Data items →
---
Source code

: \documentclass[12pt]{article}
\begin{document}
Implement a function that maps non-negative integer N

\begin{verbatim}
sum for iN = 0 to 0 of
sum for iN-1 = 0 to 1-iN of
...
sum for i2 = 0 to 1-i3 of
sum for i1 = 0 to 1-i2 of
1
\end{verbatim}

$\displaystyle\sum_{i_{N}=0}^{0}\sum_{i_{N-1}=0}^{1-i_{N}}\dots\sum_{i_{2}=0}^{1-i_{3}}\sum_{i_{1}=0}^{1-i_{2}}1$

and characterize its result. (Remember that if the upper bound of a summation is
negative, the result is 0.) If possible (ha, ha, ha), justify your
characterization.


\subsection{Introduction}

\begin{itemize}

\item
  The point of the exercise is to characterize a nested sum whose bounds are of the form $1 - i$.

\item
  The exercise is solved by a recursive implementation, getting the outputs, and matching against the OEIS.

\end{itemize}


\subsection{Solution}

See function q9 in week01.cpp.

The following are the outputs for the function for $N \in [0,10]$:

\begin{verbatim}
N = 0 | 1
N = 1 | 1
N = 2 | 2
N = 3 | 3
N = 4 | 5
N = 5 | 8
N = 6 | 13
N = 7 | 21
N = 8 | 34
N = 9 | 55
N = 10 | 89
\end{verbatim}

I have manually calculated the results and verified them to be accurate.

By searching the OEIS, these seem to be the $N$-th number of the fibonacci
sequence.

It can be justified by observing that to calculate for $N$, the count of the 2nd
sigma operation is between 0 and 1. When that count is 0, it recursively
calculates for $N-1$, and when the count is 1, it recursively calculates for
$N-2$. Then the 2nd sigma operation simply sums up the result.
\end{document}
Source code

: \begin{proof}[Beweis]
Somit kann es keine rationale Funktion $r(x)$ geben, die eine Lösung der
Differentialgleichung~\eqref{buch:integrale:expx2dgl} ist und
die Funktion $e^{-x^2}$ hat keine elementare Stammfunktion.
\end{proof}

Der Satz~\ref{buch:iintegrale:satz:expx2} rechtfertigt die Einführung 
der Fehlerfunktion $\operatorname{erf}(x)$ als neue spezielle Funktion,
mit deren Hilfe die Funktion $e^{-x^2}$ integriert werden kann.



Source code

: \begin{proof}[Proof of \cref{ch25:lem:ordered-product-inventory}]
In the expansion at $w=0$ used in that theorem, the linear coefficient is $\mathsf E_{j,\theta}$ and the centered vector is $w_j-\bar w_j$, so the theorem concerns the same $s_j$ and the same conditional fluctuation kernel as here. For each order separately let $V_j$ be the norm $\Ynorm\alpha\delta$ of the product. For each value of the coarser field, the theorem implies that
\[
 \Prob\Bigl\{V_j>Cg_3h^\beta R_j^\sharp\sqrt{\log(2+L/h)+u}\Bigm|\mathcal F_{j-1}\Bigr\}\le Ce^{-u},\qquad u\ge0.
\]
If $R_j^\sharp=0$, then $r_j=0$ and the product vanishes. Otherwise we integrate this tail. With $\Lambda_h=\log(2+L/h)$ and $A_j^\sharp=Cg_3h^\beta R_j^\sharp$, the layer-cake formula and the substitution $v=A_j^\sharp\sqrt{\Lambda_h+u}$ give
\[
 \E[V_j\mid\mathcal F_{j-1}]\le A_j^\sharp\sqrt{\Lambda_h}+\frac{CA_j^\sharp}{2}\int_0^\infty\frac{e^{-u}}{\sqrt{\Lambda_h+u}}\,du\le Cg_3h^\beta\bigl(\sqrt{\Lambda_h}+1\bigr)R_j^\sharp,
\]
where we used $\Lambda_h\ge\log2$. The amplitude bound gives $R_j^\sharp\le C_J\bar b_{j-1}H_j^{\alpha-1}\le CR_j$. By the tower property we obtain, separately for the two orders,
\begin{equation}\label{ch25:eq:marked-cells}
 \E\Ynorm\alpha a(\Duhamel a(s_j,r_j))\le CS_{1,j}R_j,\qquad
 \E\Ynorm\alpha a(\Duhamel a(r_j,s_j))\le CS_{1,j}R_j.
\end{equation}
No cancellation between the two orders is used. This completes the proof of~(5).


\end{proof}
---
YOUR TASK → Go over the entries above and say how many lines hold the string "exercise", with no other text.

RESULT → 2